• _TASK ITEM_:
Please output all of the entries exactly and omit any images they hold.
*** EXTRACTED DATA Section Begins ***
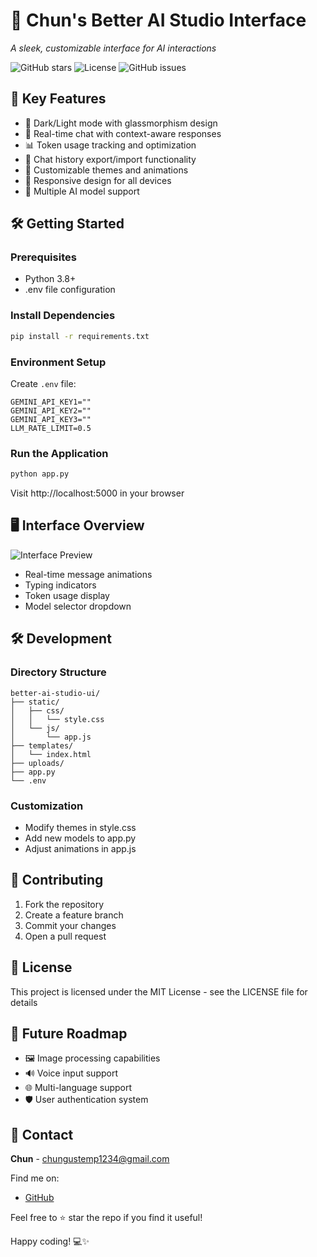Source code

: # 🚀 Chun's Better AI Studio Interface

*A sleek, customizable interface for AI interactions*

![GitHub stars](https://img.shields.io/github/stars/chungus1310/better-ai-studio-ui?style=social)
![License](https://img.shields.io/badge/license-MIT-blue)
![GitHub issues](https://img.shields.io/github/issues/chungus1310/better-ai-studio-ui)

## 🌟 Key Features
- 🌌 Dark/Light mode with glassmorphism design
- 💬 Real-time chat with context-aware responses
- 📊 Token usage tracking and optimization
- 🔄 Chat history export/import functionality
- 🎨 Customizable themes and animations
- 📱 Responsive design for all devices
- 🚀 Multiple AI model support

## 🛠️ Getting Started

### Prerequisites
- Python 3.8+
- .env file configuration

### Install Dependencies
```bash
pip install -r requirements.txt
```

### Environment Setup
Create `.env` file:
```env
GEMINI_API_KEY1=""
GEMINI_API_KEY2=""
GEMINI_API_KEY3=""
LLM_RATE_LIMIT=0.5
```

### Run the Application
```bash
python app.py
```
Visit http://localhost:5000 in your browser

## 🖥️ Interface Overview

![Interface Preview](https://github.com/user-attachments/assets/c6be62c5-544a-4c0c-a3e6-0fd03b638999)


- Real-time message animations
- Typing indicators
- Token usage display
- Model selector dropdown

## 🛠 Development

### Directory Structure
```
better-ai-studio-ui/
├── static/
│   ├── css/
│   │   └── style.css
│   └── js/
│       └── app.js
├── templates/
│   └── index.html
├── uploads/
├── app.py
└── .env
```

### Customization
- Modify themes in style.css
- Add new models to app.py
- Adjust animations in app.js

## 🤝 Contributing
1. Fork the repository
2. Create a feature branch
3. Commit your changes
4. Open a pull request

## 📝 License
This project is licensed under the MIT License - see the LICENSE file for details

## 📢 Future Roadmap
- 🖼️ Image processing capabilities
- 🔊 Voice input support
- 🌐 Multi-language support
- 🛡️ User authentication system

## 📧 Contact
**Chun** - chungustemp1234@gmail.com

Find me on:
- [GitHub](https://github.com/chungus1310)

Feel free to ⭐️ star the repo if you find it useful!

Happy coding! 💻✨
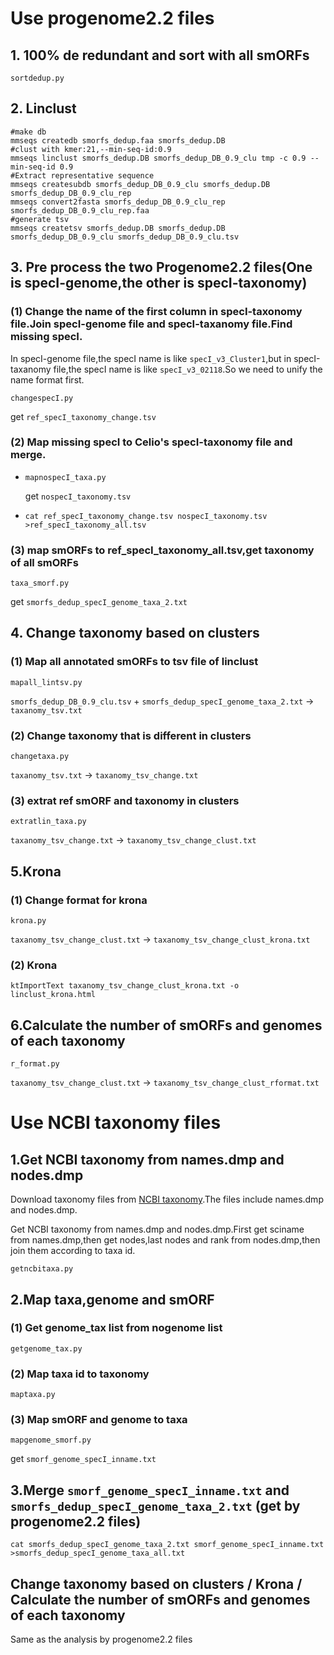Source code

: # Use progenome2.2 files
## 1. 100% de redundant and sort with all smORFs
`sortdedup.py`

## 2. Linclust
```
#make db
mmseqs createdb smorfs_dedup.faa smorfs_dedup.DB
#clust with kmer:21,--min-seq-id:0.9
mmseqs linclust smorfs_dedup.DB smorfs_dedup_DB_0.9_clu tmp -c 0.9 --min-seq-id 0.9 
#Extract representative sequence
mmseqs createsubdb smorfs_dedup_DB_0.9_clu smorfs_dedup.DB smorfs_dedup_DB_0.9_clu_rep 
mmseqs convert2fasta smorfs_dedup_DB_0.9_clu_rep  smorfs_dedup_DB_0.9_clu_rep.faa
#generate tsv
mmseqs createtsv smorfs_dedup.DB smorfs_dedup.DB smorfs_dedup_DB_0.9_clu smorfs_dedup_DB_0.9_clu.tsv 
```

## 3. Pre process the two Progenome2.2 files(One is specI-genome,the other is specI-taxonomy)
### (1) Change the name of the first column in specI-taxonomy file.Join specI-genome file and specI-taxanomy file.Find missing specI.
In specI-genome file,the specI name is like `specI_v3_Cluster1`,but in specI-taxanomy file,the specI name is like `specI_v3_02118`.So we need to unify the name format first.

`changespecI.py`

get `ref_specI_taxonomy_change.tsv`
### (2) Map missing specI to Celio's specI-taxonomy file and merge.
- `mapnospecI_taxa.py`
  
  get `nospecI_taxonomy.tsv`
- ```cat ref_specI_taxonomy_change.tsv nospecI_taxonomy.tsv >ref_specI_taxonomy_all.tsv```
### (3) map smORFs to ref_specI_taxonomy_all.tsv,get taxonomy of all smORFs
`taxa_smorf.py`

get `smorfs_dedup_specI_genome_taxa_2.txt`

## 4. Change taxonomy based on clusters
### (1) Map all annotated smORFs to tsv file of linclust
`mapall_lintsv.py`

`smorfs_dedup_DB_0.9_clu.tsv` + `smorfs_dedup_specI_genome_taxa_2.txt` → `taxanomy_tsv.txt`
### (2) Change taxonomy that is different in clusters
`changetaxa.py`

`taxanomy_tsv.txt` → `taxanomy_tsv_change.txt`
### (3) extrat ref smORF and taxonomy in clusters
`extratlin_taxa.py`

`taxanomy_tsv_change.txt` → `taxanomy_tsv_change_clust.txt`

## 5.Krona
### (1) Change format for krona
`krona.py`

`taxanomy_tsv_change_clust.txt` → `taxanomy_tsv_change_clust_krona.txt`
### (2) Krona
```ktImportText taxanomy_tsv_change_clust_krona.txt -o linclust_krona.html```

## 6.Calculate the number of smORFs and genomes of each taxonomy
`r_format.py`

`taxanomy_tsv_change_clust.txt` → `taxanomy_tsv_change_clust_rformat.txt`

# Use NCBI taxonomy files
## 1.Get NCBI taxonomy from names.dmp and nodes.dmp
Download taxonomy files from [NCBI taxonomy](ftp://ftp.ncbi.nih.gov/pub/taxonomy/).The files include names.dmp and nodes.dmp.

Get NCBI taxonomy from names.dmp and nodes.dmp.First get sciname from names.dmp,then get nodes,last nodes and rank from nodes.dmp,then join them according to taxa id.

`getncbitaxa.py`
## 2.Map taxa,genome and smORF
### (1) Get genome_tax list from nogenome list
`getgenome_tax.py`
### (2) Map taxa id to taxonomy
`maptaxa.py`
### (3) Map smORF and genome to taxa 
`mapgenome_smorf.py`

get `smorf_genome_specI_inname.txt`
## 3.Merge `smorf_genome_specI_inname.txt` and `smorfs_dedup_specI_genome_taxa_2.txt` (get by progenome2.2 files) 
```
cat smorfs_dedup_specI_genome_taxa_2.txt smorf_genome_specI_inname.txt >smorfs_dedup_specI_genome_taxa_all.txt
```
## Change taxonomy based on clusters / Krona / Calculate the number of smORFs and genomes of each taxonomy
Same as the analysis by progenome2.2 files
*** EXTRACTED DATA Section Ends ***
• _EXPECTED ANSWER_:
Source code

: # 🚀 Chun's Better AI Studio Interface

*A sleek, customizable interface for AI interactions*

![GitHub stars](https://img.shields.io/github/stars/chungus1310/better-ai-studio-ui?style=social)
![License](https://img.shields.io/badge/license-MIT-blue)
![GitHub issues](https://img.shields.io/github/issues/chungus1310/better-ai-studio-ui)

## 🌟 Key Features
- 🌌 Dark/Light mode with glassmorphism design
- 💬 Real-time chat with context-aware responses
- 📊 Token usage tracking and optimization
- 🔄 Chat history export/import functionality
- 🎨 Customizable themes and animations
- 📱 Responsive design for all devices
- 🚀 Multiple AI model support

## 🛠️ Getting Started

### Prerequisites
- Python 3.8+
- .env file configuration

### Install Dependencies
```bash
pip install -r requirements.txt
```

### Environment Setup
Create `.env` file:
```env
GEMINI_API_KEY1=""
GEMINI_API_KEY2=""
GEMINI_API_KEY3=""
LLM_RATE_LIMIT=0.5
```

### Run the Application
```bash
python app.py
```
Visit http://localhost:5000 in your browser

## 🖥️ Interface Overview

![Interface Preview](https://github.com/user-attachments/assets/c6be62c5-544a-4c0c-a3e6-0fd03b638999)


- Real-time message animations
- Typing indicators
- Token usage display
- Model selector dropdown

## 🛠 Development

### Directory Structure
```
better-ai-studio-ui/
├── static/
│   ├── css/
│   │   └── style.css
│   └── js/
│       └── app.js
├── templates/
│   └── index.html
├── uploads/
├── app.py
└── .env
```

### Customization
- Modify themes in style.css
- Add new models to app.py
- Adjust animations in app.js

## 🤝 Contributing
1. Fork the repository
2. Create a feature branch
3. Commit your changes
4. Open a pull request

## 📝 License
This project is licensed under the MIT License - see the LICENSE file for details

## 📢 Future Roadmap
- 🖼️ Image processing capabilities
- 🔊 Voice input support
- 🌐 Multi-language support
- 🛡️ User authentication system

## 📧 Contact
**Chun** - chungustemp1234@gmail.com

Find me on:
- [GitHub](https://github.com/chungus1310)

Feel free to ⭐️ star the repo if you find it useful!

Happy coding! 💻✨
Source code

: # Use progenome2.2 files
## 1. 100% de redundant and sort with all smORFs
`sortdedup.py`

## 2. Linclust
```
#make db
mmseqs createdb smorfs_dedup.faa smorfs_dedup.DB
#clust with kmer:21,--min-seq-id:0.9
mmseqs linclust smorfs_dedup.DB smorfs_dedup_DB_0.9_clu tmp -c 0.9 --min-seq-id 0.9 
#Extract representative sequence
mmseqs createsubdb smorfs_dedup_DB_0.9_clu smorfs_dedup.DB smorfs_dedup_DB_0.9_clu_rep 
mmseqs convert2fasta smorfs_dedup_DB_0.9_clu_rep  smorfs_dedup_DB_0.9_clu_rep.faa
#generate tsv
mmseqs createtsv smorfs_dedup.DB smorfs_dedup.DB smorfs_dedup_DB_0.9_clu smorfs_dedup_DB_0.9_clu.tsv 
```

## 3. Pre process the two Progenome2.2 files(One is specI-genome,the other is specI-taxonomy)
### (1) Change the name of the first column in specI-taxonomy file.Join specI-genome file and specI-taxanomy file.Find missing specI.
In specI-genome file,the specI name is like `specI_v3_Cluster1`,but in specI-taxanomy file,the specI name is like `specI_v3_02118`.So we need to unify the name format first.

`changespecI.py`

get `ref_specI_taxonomy_change.tsv`
### (2) Map missing specI to Celio's specI-taxonomy file and merge.
- `mapnospecI_taxa.py`
  
  get `nospecI_taxonomy.tsv`
- ```cat ref_specI_taxonomy_change.tsv nospecI_taxonomy.tsv >ref_specI_taxonomy_all.tsv```
### (3) map smORFs to ref_specI_taxonomy_all.tsv,get taxonomy of all smORFs
`taxa_smorf.py`

get `smorfs_dedup_specI_genome_taxa_2.txt`

## 4. Change taxonomy based on clusters
### (1) Map all annotated smORFs to tsv file of linclust
`mapall_lintsv.py`

`smorfs_dedup_DB_0.9_clu.tsv` + `smorfs_dedup_specI_genome_taxa_2.txt` → `taxanomy_tsv.txt`
### (2) Change taxonomy that is different in clusters
`changetaxa.py`

`taxanomy_tsv.txt` → `taxanomy_tsv_change.txt`
### (3) extrat ref smORF and taxonomy in clusters
`extratlin_taxa.py`

`taxanomy_tsv_change.txt` → `taxanomy_tsv_change_clust.txt`

## 5.Krona
### (1) Change format for krona
`krona.py`

`taxanomy_tsv_change_clust.txt` → `taxanomy_tsv_change_clust_krona.txt`
### (2) Krona
```ktImportText taxanomy_tsv_change_clust_krona.txt -o linclust_krona.html```

## 6.Calculate the number of smORFs and genomes of each taxonomy
`r_format.py`

`taxanomy_tsv_change_clust.txt` → `taxanomy_tsv_change_clust_rformat.txt`

# Use NCBI taxonomy files
## 1.Get NCBI taxonomy from names.dmp and nodes.dmp
Download taxonomy files from [NCBI taxonomy](ftp://ftp.ncbi.nih.gov/pub/taxonomy/).The files include names.dmp and nodes.dmp.

Get NCBI taxonomy from names.dmp and nodes.dmp.First get sciname from names.dmp,then get nodes,last nodes and rank from nodes.dmp,then join them according to taxa id.

`getncbitaxa.py`
## 2.Map taxa,genome and smORF
### (1) Get genome_tax list from nogenome list
`getgenome_tax.py`
### (2) Map taxa id to taxonomy
`maptaxa.py`
### (3) Map smORF and genome to taxa 
`mapgenome_smorf.py`

get `smorf_genome_specI_inname.txt`
## 3.Merge `smorf_genome_specI_inname.txt` and `smorfs_dedup_specI_genome_taxa_2.txt` (get by progenome2.2 files) 
```
cat smorfs_dedup_specI_genome_taxa_2.txt smorf_genome_specI_inname.txt >smorfs_dedup_specI_genome_taxa_all.txt
```
## Change taxonomy based on clusters / Krona / Calculate the number of smORFs and genomes of each taxonomy
Same as the analysis by progenome2.2 files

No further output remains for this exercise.